WHAT YOU SHOULD DO –
Omitting the images, transcribe the records below exactly as they stand.

Segment Start: DATASET EXTRACT

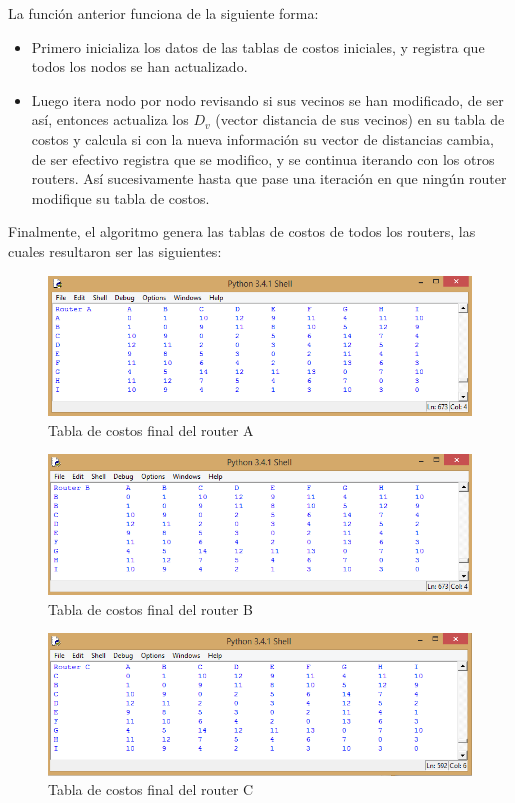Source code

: \documentclass{article}
\begin{document}
La función anterior funciona de la siguiente forma:

\begin{itemize}

\item Primero inicializa los datos de las tablas de costos iniciales, y registra que todos los nodos se han actualizado.
\item Luego itera nodo por nodo revisando si sus vecinos se han modificado, de ser así, entonces actualiza los $D_v$ (vector distancia de sus vecinos) en su tabla de costos y calcula si con la nueva información su vector de distancias cambia, de ser efectivo registra que se modifico, y se continua iterando con los otros routers. Así sucesivamente hasta que pase una iteración en que ningún router modifique su tabla de costos.
\end{itemize}

Finalmente, el algoritmo genera las tablas de costos de todos los routers, las cuales resultaron ser las siguientes:

\begin{figure}[H]
\centering
\includegraphics[width=\textwidth]{p21.png}
\caption{Tabla de costos final del router A}
\label{fig:Tabla de costos}
\end{figure} 

\begin{figure}[H]
\centering
\includegraphics[width=\textwidth]{p22.png}
\caption{Tabla de costos final del router B}
\label{fig:Tabla de costos}
\end{figure}

\begin{figure}[H]
\centering
\includegraphics[width=\textwidth]{p23.png}
\caption{Tabla de costos final del router C}
\label{fig:Tabla de costos}
\end{figure}
\end{document}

Segment End: DATASET EXTRACT

EXERCISE RESPONSE –
Source code

: \documentclass{article}
\begin{document}
La función anterior funciona de la siguiente forma:

\begin{itemize}

\item Primero inicializa los datos de las tablas de costos iniciales, y registra que todos los nodos se han actualizado.
\item Luego itera nodo por nodo revisando si sus vecinos se han modificado, de ser así, entonces actualiza los $D_v$ (vector distancia de sus vecinos) en su tabla de costos y calcula si con la nueva información su vector de distancias cambia, de ser efectivo registra que se modifico, y se continua iterando con los otros routers. Así sucesivamente hasta que pase una iteración en que ningún router modifique su tabla de costos.
\end{itemize}

Finalmente, el algoritmo genera las tablas de costos de todos los routers, las cuales resultaron ser las siguientes:

\begin{figure}[H]
\centering
\includegraphics[width=\textwidth]{p21.png}
\caption{Tabla de costos final del router A}
\label{fig:Tabla de costos}
\end{figure} 

\begin{figure}[H]
\centering
\includegraphics[width=\textwidth]{p22.png}
\caption{Tabla de costos final del router B}
\label{fig:Tabla de costos}
\end{figure}

\begin{figure}[H]
\centering
\includegraphics[width=\textwidth]{p23.png}
\caption{Tabla de costos final del router C}
\label{fig:Tabla de costos}
\end{figure}
\end{document}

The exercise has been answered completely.